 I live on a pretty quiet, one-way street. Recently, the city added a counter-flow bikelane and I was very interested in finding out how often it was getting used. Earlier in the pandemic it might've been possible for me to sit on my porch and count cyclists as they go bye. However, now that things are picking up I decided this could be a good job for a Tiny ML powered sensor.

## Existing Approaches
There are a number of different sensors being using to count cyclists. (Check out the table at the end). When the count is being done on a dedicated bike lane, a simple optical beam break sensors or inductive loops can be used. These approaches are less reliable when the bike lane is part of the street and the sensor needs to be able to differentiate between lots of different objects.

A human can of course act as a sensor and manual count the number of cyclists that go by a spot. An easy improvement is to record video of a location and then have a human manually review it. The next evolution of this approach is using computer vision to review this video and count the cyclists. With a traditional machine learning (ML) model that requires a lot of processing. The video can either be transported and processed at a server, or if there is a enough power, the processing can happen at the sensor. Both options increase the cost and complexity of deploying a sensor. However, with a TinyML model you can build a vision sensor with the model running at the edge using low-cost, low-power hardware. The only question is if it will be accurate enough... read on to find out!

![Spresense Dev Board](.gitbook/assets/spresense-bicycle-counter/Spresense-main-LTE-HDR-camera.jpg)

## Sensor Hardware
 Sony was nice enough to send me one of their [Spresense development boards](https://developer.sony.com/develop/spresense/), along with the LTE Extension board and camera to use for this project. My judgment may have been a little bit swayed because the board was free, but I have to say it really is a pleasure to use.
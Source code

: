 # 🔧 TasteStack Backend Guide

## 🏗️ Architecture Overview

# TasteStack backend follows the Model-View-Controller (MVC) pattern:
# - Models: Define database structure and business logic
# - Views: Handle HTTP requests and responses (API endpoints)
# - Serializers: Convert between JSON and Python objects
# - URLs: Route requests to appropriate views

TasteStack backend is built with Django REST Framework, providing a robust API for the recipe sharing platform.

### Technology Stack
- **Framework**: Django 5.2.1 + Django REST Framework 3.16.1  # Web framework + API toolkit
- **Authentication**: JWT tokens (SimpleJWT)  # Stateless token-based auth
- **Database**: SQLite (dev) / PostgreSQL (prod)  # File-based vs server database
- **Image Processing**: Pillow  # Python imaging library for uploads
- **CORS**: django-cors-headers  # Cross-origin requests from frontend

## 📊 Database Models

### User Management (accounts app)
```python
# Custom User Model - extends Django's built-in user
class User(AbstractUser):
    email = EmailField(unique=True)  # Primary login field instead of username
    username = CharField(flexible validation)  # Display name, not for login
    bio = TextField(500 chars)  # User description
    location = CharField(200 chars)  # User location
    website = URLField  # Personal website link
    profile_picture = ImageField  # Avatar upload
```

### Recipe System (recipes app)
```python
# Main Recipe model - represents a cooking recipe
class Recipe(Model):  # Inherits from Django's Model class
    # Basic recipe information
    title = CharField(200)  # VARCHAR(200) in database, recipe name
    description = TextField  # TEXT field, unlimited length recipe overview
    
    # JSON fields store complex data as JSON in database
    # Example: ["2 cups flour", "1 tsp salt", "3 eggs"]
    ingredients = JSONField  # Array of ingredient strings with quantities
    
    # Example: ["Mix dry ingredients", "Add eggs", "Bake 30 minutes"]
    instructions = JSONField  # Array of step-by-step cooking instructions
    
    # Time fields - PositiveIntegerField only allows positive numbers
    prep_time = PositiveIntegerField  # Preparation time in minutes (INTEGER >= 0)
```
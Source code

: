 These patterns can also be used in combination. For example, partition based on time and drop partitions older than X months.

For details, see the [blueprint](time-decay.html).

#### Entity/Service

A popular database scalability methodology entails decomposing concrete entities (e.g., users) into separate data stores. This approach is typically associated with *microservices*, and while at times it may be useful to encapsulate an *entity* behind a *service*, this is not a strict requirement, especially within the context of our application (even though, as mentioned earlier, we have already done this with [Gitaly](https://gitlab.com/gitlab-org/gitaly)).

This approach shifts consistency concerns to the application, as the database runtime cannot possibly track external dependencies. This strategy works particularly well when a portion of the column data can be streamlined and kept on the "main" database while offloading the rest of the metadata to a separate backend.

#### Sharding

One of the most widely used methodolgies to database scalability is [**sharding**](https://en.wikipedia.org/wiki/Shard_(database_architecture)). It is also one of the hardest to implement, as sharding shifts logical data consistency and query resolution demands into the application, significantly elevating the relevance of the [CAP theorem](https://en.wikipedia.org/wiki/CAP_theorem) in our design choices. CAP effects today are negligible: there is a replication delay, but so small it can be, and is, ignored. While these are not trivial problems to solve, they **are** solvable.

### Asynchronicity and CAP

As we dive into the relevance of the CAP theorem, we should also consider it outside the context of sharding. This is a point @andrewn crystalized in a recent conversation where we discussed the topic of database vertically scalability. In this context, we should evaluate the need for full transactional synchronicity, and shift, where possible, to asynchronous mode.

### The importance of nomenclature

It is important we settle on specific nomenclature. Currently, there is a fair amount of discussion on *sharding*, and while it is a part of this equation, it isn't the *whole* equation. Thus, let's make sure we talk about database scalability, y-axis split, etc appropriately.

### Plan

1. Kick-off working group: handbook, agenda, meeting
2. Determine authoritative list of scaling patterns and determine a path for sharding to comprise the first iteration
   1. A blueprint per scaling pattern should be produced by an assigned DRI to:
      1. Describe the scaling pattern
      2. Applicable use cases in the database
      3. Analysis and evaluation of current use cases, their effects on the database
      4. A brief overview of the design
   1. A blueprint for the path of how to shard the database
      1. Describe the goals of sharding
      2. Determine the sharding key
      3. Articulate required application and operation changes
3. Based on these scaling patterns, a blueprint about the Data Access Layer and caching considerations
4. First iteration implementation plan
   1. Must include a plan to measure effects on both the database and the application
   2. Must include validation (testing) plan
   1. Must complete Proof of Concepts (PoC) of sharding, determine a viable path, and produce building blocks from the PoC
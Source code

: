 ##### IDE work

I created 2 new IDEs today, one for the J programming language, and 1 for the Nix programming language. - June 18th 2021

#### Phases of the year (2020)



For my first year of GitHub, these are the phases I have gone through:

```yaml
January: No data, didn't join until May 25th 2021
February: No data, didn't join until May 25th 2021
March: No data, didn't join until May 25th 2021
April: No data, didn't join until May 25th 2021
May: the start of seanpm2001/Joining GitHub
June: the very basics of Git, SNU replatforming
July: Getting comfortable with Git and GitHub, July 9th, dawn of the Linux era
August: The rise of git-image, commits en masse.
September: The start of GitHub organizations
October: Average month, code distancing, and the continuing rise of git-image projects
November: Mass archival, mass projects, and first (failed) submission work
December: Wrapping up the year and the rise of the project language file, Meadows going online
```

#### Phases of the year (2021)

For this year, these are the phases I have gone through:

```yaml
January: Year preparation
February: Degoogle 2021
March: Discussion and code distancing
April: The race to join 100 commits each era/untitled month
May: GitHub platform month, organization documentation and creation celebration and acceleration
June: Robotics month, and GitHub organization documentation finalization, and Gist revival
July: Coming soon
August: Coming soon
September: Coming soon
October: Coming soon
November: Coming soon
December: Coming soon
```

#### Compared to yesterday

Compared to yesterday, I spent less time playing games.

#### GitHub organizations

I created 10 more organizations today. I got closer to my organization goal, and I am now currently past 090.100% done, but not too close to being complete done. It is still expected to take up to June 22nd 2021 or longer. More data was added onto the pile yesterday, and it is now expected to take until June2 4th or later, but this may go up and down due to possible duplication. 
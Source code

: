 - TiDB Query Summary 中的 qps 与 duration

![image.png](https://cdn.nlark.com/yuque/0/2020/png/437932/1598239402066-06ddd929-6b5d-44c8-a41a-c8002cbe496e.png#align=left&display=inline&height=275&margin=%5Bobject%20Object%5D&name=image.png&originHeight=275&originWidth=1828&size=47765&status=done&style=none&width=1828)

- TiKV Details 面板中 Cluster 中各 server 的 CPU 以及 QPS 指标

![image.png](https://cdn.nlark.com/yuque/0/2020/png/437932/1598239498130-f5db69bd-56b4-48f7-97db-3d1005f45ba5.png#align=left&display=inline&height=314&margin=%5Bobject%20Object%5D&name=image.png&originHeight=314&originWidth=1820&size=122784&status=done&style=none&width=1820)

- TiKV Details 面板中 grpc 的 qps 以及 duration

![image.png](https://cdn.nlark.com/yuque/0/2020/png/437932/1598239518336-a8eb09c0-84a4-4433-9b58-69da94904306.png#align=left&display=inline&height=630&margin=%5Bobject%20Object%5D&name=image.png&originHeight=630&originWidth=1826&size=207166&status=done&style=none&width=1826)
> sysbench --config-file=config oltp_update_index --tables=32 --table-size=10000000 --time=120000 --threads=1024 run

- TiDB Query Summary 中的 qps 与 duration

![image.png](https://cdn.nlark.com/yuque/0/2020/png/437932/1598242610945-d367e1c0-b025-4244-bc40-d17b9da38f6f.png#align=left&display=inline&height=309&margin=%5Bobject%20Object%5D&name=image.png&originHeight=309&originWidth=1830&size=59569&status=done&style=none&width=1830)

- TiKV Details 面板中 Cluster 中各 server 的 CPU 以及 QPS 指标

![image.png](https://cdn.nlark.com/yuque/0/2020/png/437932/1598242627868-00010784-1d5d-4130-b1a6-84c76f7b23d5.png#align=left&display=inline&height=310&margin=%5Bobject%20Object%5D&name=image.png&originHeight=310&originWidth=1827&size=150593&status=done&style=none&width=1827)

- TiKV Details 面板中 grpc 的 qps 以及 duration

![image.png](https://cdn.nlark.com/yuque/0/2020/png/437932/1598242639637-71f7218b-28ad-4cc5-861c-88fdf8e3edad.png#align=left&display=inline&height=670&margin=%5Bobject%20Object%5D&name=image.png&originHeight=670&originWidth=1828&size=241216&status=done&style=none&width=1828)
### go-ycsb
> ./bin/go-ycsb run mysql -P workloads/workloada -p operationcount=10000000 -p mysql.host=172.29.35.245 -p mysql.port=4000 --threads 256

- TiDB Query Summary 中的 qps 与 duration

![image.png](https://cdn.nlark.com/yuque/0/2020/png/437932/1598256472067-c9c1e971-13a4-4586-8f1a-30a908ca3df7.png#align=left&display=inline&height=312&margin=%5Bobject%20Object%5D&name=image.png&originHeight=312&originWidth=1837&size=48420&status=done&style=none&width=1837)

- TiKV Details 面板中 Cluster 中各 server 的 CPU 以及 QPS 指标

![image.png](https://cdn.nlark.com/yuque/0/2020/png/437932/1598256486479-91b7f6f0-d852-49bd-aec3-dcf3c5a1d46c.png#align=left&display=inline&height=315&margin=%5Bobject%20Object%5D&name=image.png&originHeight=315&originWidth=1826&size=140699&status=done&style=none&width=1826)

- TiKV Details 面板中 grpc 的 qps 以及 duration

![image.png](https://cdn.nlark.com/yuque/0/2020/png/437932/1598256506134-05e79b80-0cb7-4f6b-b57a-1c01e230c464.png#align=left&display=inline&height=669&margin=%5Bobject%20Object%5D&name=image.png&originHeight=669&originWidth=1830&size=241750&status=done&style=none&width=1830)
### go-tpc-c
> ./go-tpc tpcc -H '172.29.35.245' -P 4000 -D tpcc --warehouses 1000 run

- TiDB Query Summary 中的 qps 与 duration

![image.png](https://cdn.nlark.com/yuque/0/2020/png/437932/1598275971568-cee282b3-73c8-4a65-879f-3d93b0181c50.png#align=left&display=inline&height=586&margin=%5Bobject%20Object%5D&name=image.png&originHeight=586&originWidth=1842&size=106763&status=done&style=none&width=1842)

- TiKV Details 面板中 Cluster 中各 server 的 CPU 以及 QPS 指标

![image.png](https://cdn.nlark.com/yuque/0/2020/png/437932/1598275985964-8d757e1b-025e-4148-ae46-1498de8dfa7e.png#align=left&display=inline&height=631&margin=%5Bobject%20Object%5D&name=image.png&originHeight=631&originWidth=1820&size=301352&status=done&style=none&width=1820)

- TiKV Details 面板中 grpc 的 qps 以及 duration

○ ○ ○ ○

| Your objective |
Only the lines from the beginning of the material above through the line with "There are a" are wanted; extract them exactly.

| Response for this exercise |
 I live on a pretty quiet, one-way street. Recently, the city added a counter-flow bikelane and I was very interested in finding out how often it was getting used. Earlier in the pandemic it might've been possible for me to sit on my porch and count cyclists as they go bye. However, now that things are picking up I decided this could be a good job for a Tiny ML powered sensor.

## Existing Approaches
There are a number of different sensors being using to count cyclists. (Check out the table at the end). When the count is being done on a dedicated bike lane, a simple optical beam break sensors or inductive loops can be used. These approaches are less reliable when the bike lane is part of the street and the sensor needs to be able to differentiate between lots of different objects.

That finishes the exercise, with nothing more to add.